I thought you were saying they should focus on ray tracing instead of the Vulkan renderer. Saying they should build a vulkan renderer and a ray tracing renderer is a much different statement than what I was understanding, and sounds like a lot to ask for.

Additionally there's a ton of risk in betting on full ray tracing in several years. Given that they are a small team with a small community and small funding, they simply have to hedge there bets, and myself as a user am damn glad they are. Unity going guns blazing on new shit and having things be broken all the time is a huge reason why I switched to Godot in the first place.

A nice thing about godot is that it's code base is very easy to get your hands in to, so if Juan wants to focus on the big stable market with the raster renderer, the community can work on a ray tracing renderer. Juan is exposing an api called RenderingDevice in 4.0 that should enable the community to write their own renderers easier than from scratch.

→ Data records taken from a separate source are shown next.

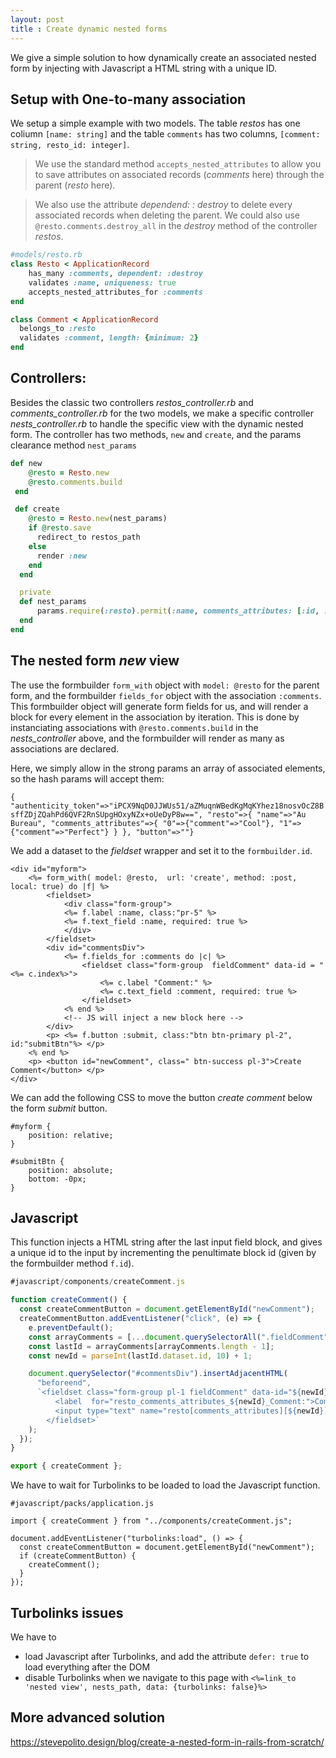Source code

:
 ```yaml
---
layout: post
title : Create dynamic nested forms
---
```


We give a simple solution to how dynamically create an associated nested form by injecting with Javascript a HTML string with a unique ID.

## Setup with One-to-many association
We setup a simple example with two models. The table *restos* has one coliumn  `[name: string]`  and the table `comments` has two columns,  `[comment: string, resto_id: integer]`. 

> We use the standard method `accepts_nested_attributes` to allow you to save attributes on associated records (*comments* here) through the parent (*resto* here). 

> We also use the attribute *dependend: : destroy* to delete every associated records when deleting the parent. We could also use `@resto.comments.destroy_all` in the *destroy* method of the controller *restos*.

```ruby
#models/resto.rb
class Resto < ApplicationRecord
    has_many :comments, dependent: :destroy
    validates :name, uniqueness: true
    accepts_nested_attributes_for :comments 
end

class Comment < ApplicationRecord
  belongs_to :resto
  validates :comment, length: {minimum: 2}
end
```

## Controllers:
Besides the classic two controllers *restos_controller.rb* and *comments_controller.rb* for the two models, we make a specific controller *nests_controller.rb* to handle the specific view with the dynamic nested form. The controller has two methods, `new` and `create`, and the params clearance method `nest_params`
```ruby
def new
    @resto = Resto.new
    @resto.comments.build
 end

 def create
    @resto = Resto.new(nest_params)
    if @resto.save
      redirect_to restos_path
    else
      render :new
    end
  end

  private
  def nest_params
      params.require(:resto).permit(:name, comments_attributes: [:id, :comment])
  end
end
```

## The nested form *new* view

The use the formbuilder `form_with` object with `model: @resto` for the parent form, and the formbuilder `fields_for` object with the association `:comments`. This formbuilder object will generate form fields for us, and will render a block for every element in the association by iteration. This is done by instanciating associations with `@resto.comments.build`  in the *nests_controller* above, and the formbuilder will render as many as associations are declared.

Here, we simply allow in the strong params an array of associated elements, so the hash params will accept them:

`{
    "authenticity_token"=>"iPCX9NqD0JJWUs51/aZMuqnWBedKgMqKYhez18nosvOcZ8BsffZDjZQahPd6QVF2RnSUpgHOxyNZx+oUeDyP8w==",
     "resto"=>{
        "name"=>"Au Bureau",
        "comments_attributes"=>{
            "0"=>{"comment"=>"Cool"},
            "1"=>{"comment"=>"Perfect"}
            }
        },
     "button"=>""}`

We add a dataset to the *fieldset* wrapper and set it to the  `formbuilder.id`.

```
<div id="myform">
    <%= form_with( model: @resto,  url: 'create', method: :post, local: true) do |f| %>  
        <fieldset>
            <div class="form-group">
            <%= f.label :name, class:"pr-5" %>
            <%= f.text_field :name, required: true %>
            </div>
        </fieldset>
        <div id="commentsDiv">
            <%= f.fields_for :comments do |c| %>
                <fieldset class="form-group  fieldComment" data-id = "<%= c.index%>">
                    <%= c.label "Comment:" %>
                    <%= c.text_field :comment, required: true %>
                </fieldset>
            <% end %>
            <!-- JS will inject a new block here -->
        </div>
        <p> <%= f.button :submit, class:"btn btn-primary pl-2",  id:"submitBtn"%> </p>
    <% end %>
    <p> <button id="newComment", class=" btn-success pl-3">Create Comment</button> </p>
</div>
```

We can add the following CSS to move the button *create comment* below the form *submit* button.
```
#myform {
    position: relative;
}

#submitBtn {
    position: absolute;
    bottom: -0px;
}
```

## Javascript

This function injects a HTML string after the last input field block, and gives a unique id to the input by incrementing the penultimate block id (given by the formbuilder method `f.id`).
```js
#javascript/components/createComment.js

function createComment() {
  const createCommentButton = document.getElementById("newComment");
  createCommentButton.addEventListener("click", (e) => {
    e.preventDefault();
    const arrayComments = [...document.querySelectorAll(".fieldComment")];
    const lastId = arrayComments[arrayComments.length - 1];
    const newId = parseInt(lastId.dataset.id, 10) + 1;

    document.querySelector("#commentsDiv").insertAdjacentHTML(
      "beforeend",
      `<fieldset class="form-group pl-1 fieldComment" data-id="${newId}">
          <label  for="resto_comments_attributes_${newId}_Comment:">Comment:</label>
          <input type="text" name="resto[comments_attributes][${newId}][comment]" required="required">
        </fieldset>`
    );
  });
}

export { createComment };
```

We have to wait for Turbolinks to be loaded to load the Javascript function.
```
#javascript/packs/application.js

import { createComment } from "../components/createComment.js";

document.addEventListener("turbolinks:load", () => {
  const createCommentButton = document.getElementById("newComment");
  if (createCommentButton) {
    createComment();
  }
});
```

## Turbolinks issues

We have to 
- load Javascript after Turbolinks, and add the attribute `defer: true` to load everything after the DOM
- disable Turbolinks when we navigate to this page with `<%=link_to 'nested view', nests_path, data: {turbolinks: false}%>`

## More advanced solution

<https://stevepolito.design/blog/create-a-nested-form-in-rails-from-scratch/>

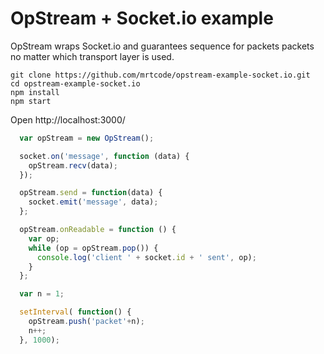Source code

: 
# OpStream + Socket.io example

OpStream wraps Socket.io and guarantees sequence for packets packets no matter which transport layer is used.


```
git clone https://github.com/mrtcode/opstream-example-socket.io.git
cd opstream-example-socket.io
npm install
npm start
```

Open http://localhost:3000/


```js
  var opStream = new OpStream();

  socket.on('message', function (data) {
    opStream.recv(data);
  });

  opStream.send = function(data) {
    socket.emit('message', data);
  };

  opStream.onReadable = function () {
    var op;
    while (op = opStream.pop()) {
      console.log('client ' + socket.id + ' sent', op);
    }
  };

  var n = 1;

  setInterval( function() {
    opStream.push('packet'+n);
    n++;
  }, 1000);
```

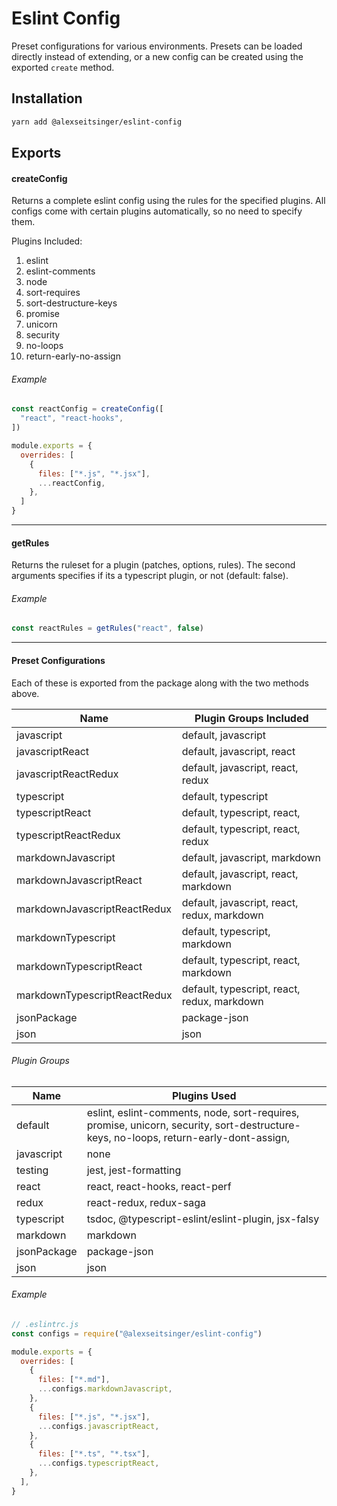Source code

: # Eslint Config

Preset configurations for various environments. Presets can be loaded directly
instead of extending, or a new config can be created using the exported
`create` method.

## Installation

```bash
yarn add @alexseitsinger/eslint-config
```

## Exports

#### createConfig

Returns a complete eslint config using the rules for the specified plugins. All configs come with certain plugins automatically, so no need to specify them.

Plugins Included:
1. eslint
2. eslint-comments
3. node
4. sort-requires
5. sort-destructure-keys
6. promise
7. unicorn
8. security
9. no-loops
10. return-early-no-assign

###### Example

```javascript
const reactConfig = createConfig([
  "react", "react-hooks",
])

module.exports = {
  overrides: [
    {
      files: ["*.js", "*.jsx"],
      ...reactConfig,
    },
  ]
}
```

---

#### getRules

Returns the ruleset for a plugin (patches, options, rules). The second arguments specifies if its a typescript plugin, or not (default: false).

###### Example

```javascript
const reactRules = getRules("react", false)
```

---

#### Preset Configurations

Each of these is exported from the package along with the two methods above.

Name                         | Plugin Groups Included
---                          | ---
javascript                   | default, javascript
javascriptReact              | default, javascript, react
javascriptReactRedux         | default, javascript, react, redux
typescript                   | default, typescript
typescriptReact              | default, typescript, react,
typescriptReactRedux         | default, typescript, react, redux
markdownJavascript           | default, javascript, markdown
markdownJavascriptReact      | default, javascript, react, markdown
markdownJavascriptReactRedux | default, javascript, react, redux, markdown
markdownTypescript           | default, typescript, markdown
markdownTypescriptReact      | default, typescript, react, markdown
markdownTypescriptReactRedux | default, typescript, react, redux, markdown
jsonPackage                  | package-json
json                         | json

###### Plugin Groups

Name        | Plugins Used
---         | ---
default     | eslint, eslint-comments, node, sort-requires, promise, unicorn, security, sort-destructure-keys, no-loops, return-early-dont-assign,
javascript  | none
testing     | jest, jest-formatting
react       | react, react-hooks, react-perf
redux       | react-redux, redux-saga
typescript  | tsdoc, @typescript-eslint/eslint-plugin, jsx-falsy
markdown    | markdown
jsonPackage | package-json
json        | json

###### Example

```javascript
// .eslintrc.js
const configs = require("@alexseitsinger/eslint-config")

module.exports = {
  overrides: [
    {
      files: ["*.md"],
      ...configs.markdownJavascript,
    },
    {
      files: ["*.js", "*.jsx"],
      ...configs.javascriptReact,
    },
    {
      files: ["*.ts", "*.tsx"],
      ...configs.typescriptReact,
    },
  ],
}
```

> Saying they should build a vulkan renderer and a ray tracing renderer is a much different statement than what I was understanding

Raytracing is an extension on Vulkan. I don't understand what you are trying to say. I am not talking about CPU raytracers.

> Additionally there's a ton of risk in betting on full ray tracing in several years.

They are not commercial, so the risk is minimal. That is why Godot is such a good place for that.

> Unity going guns blazing on new shit and having things be broken all the time is a huge reason why I switched to Godot in the first place.

That is true and it is why most games avoid updating Unity if possible. But I feel if Godot had so many features, it would have the same problem too (or worse, given less manpower).

> the community can work on a ray tracing renderer

Juan is the one with financial support. Most people cannot afford to take on a research-heavy, multi-year project on their own.

Nevertheless, RenderingDevice sounds great for research projects and academia!


> Raytracing is an extension on Vulkan.

Not technically wrong, but an incomplete picture. The way that engine renderers are organized right now does not lend them well to raytracing. The Vulkan extension we're talking about requires you to set up completely separate pipelines, use different kinds of dispatches, and different shaders. Very little is compatible, and most "ray-traced" are bodged in there in a weird way -- they're mostly used for single-bounce specular AA, as we only have a very small ray budget.


I was pointing that out because the other user seemed to think I was talking about a non-accelerated renderer. However, to access RT hardware and compute capabilities you need Vulkan nevertheless (or the non-portable ways that I guess Godot wants to avoid).

My original post was precisely about focusing on such a full RT renderer (via Vulkan). I am not an expert, so it may be a dumb idea, but it would be nice to have a FOSS production-quality renderer by the time full RT becomes a thing for more and more games.


Betting your project development on something that might pay of in the future is not minimal risk, both for the project and for the people being financially supported to work on.